I gulped as the my throat felt dry with the hoarse voice when I speak.

"Wapis aa jaiye, yaad nahi hai aapko ki hamari jaan to aapme basti hai. Or kitne gam hum udhaenge is jindagi me. Aapne to vada kiya tha hume samajhne ka, ye rishta nibhane ka. Aap to chod kar ja rahi hai. Jese Abbu chale gae"

"Come back please, don't you remember that you are my life. How many grief I would handle in this life. You promised to understand me, to bear with me. And now, you are leaving me, just like my father,"

I cried. The tears fell on our entangled hands.

"Kisse baat karenge hum, kisko bataenge apne dil ki baat, kiske saath hasenge or kese jiyenge... Ruhani --- aapko jana hai to chale jaiye lekin ek pal ke liye bhi mohobbat ki thi to yu jinda dafna kar mat jaiye... Khuda kasam mar jaenge, mar jaenge hum Ruhani,"

"Whom will I talk, whom will I tell about my feelings, with whom will I laugh and how will I live... Ruhani --- okay, if you want to go then you can go but if loved me even for a moment don't leave me like a living corpse... I swear I will die, I will die,"

I burst into silent cries and looked at her still not responding.

I stood up from the bed as my heart ached not able to see her this condition of more now. I palmed my face and washed the flowing tears.

I took a few steps back and then suddenly my sight on the strings of her kurti on the floor near the side table of the bed.

I walked closer to it and picked it up. The metre long velvet string brought a few memories to my brain and sat beside her again.

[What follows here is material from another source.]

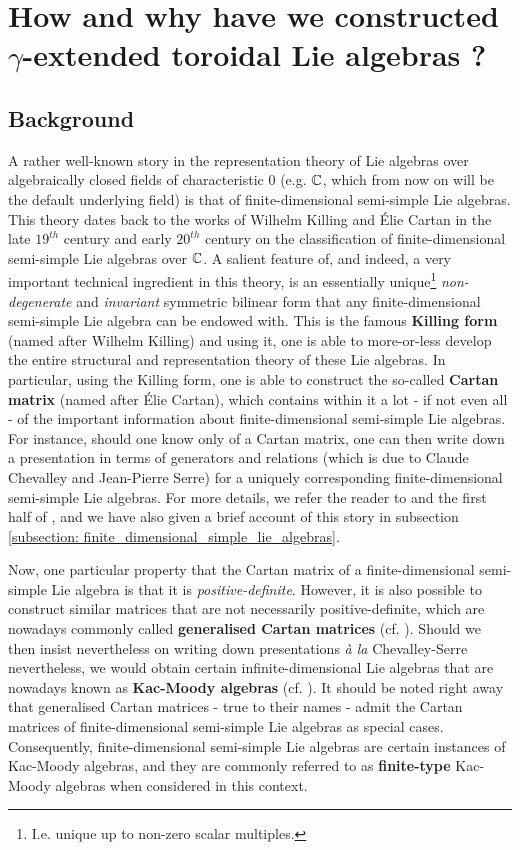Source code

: \section{How and why have we constructed \texorpdfstring{$\gamma$}{}-extended toroidal Lie algebras ?}
    \subsection{Background}
        A rather well-known story in the representation theory of Lie algebras over algebraically closed fields of characteristic $0$ (e.g. $\mathbb{C}$, which from now on will be the default underlying field) is that of finite-dimensional semi-simple Lie algebras. This theory dates back to the works of Wilhelm Killing and \'Elie Cartan in the late $19^{th}$ century and early $20^{th}$ century on the classification of finite-dimensional semi-simple Lie algebras over $\mathbb{C}$. A salient feature of, and indeed, a very important technical ingredient in this theory, is an essentially unique\footnote{I.e. unique up to non-zero scalar multiples.} \textit{non-degenerate} and \textit{invariant} symmetric bilinear form that any finite-dimensional semi-simple Lie algebra can be endowed with. This is the famous \textbf{Killing form} (named after Wilhelm Killing) and using it, one is able to more-or-less develop the entire structural and representation theory of these Lie algebras. In particular, using the Killing form, one is able to construct the so-called \textbf{Cartan matrix} (named after \'Elie Cartan), which contains within it a lot - if not even all - of the important information about finite-dimensional semi-simple Lie algebras. For instance, should one know only of a Cartan matrix, one can then write down a presentation in terms of generators and relations (which is due to Claude Chevalley and Jean-Pierre Serre) for a uniquely corresponding finite-dimensional semi-simple Lie algebras. For more details, we refer the reader to \cite{humphreys_lie_algebras} and the first half of \cite{carter_affine_lie_algebras}, and we have also given a brief account of this story in subsection \ref{subsection: finite_dimensional_simple_lie_algebras}.

        Now, one particular property that the Cartan matrix of a finite-dimensional semi-simple Lie algebra is that it is \textit{positive-definite}. However, it is also possible to construct similar matrices that are not necessarily positive-definite, which are nowadays commonly called \textbf{generalised Cartan matrices} (cf. \cite[Chapter 1]{kac_infinite_dimensional_lie_algebras}). Should we then insist nevertheless on writing down presentations \textit{\`a la} Chevalley-Serre nevertheless, we would obtain certain infinite-dimensional Lie algebras that are nowadays known as \textbf{Kac-Moody algebras} (cf. \cite[Chapter 1]{kac_infinite_dimensional_lie_algebras}). It should be noted right away that generalised Cartan matrices - true to their names - admit the Cartan matrices of finite-dimensional semi-simple Lie algebras as special cases. Consequently, finite-dimensional semi-simple Lie algebras are certain instances of Kac-Moody algebras, and they are commonly referred to as \textbf{finite-type} Kac-Moody algebras when considered in this context.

"Do you remember? Ruhani. How you made Rabia jealous with it?"

I muttered slowly and remembered the moment when I shamelessly told her that I would choke her but not to death when she denied to choke me with it.

She took the string from my hand and looked at me. Shaking her head she denied shyly and came closer to my cheek.

She pecked my lips lovingly and suddenly the faded noise of door opening caught our attention.